= Absaroka sequence =

The Absaroka sequence was a cratonic sequence that extended from the end of the Mississippian through the Permian periods. There is an unconformity between the Absaroka and the lower Kaskaskia sequence. This unconformity divides the Carboniferous into the Mississippian and Pennsylvanian periods in North America.

Like the Kaskaskia sequence, Absaroka sedimentary deposits were dominated by detrital or siliclastic rocks. These are mostly sandstones, siltstones and shales. The first sediments were deposited near the continental margins, particularly near the Ouachita and Appalachian highlands. Characteristic of the strata from this time are cyclothems: alternating marine and non-marine strata indicative of changes in sea-level, probably due to cyclic glaciation in the Southern Hemisphere.

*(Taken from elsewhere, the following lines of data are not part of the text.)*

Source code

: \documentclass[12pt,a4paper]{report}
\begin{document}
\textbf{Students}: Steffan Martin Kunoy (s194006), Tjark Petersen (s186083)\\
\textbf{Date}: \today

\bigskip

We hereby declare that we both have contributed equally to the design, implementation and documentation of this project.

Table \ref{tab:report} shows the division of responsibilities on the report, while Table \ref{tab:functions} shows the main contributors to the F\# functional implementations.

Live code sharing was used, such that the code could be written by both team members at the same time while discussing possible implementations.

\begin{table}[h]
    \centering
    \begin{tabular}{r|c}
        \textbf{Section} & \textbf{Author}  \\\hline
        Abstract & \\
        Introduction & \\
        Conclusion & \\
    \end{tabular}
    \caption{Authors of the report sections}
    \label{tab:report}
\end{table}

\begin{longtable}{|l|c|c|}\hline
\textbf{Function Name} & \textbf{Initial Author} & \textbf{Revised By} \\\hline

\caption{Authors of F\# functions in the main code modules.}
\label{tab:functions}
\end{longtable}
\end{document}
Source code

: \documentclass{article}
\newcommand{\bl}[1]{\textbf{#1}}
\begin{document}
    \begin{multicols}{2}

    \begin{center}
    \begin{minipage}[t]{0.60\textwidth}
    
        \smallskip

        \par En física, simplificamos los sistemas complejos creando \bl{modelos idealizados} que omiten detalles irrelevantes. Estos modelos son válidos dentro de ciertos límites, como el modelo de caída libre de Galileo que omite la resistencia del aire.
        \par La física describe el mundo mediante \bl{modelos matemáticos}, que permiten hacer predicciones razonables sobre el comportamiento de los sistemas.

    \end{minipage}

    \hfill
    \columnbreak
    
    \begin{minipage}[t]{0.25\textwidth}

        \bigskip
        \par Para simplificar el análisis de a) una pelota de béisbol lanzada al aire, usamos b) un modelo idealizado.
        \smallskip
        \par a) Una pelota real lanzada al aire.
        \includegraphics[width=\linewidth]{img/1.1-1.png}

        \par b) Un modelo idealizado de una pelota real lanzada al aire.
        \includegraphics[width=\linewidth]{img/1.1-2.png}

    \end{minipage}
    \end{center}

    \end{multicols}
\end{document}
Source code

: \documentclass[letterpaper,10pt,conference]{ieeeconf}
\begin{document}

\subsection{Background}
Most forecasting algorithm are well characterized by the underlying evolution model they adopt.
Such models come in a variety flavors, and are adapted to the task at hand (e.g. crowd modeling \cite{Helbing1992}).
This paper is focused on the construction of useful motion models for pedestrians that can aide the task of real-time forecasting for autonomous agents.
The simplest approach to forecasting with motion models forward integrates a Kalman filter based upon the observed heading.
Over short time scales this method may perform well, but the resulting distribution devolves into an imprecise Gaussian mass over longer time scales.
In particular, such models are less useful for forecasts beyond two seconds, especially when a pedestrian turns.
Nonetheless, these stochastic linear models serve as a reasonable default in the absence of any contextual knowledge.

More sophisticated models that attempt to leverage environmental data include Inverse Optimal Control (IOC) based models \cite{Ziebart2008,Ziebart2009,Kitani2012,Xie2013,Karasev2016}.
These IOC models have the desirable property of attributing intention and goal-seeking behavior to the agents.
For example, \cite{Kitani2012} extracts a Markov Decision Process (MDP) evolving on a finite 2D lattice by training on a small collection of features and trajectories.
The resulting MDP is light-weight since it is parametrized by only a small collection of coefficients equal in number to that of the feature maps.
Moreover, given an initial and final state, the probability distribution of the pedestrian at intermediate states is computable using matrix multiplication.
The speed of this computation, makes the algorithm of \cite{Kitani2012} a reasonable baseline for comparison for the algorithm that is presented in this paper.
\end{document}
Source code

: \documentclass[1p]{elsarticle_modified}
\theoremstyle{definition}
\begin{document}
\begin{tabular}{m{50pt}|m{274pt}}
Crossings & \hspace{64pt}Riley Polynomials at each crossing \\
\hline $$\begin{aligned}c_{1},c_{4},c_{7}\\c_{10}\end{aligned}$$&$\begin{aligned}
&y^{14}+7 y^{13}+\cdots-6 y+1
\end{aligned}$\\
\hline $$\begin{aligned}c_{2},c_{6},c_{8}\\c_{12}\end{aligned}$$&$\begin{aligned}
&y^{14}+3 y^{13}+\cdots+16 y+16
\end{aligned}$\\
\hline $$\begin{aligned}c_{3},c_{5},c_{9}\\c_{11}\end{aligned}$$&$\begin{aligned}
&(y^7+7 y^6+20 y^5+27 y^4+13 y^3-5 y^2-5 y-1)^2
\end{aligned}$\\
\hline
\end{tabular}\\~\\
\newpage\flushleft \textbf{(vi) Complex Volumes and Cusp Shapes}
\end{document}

In North America, the waters of the Absaroka sequence regressed (thinned) westward as the highlands to the east steadily eroded. Restricted oceanic circulation in the west led to extensive evaporite formation. By the end of the period, the regression was complete, and the marine strata were superseded by extensive red bed deposition.

==Transgressive–regressive units==
These cycles of sea level change have been divided into at least six magnitudes of order. Each order is a span of years that become smaller. The smallest unit is described as a punctuated aggradational cycle (PAC) and represents between 225,000 and 100,000 years of sediment accumulation. In the field, these units are usually one to five meters thick and contain several different rock units. These units show quick changes in sea level that were controlled by climate change due to glaciers.

The fifth order is often called a cyclothem and may contain several PAC sequences and generally represent about 500,000 years. Again, glaciation seems to be the cause of the cyclic nature of the strata.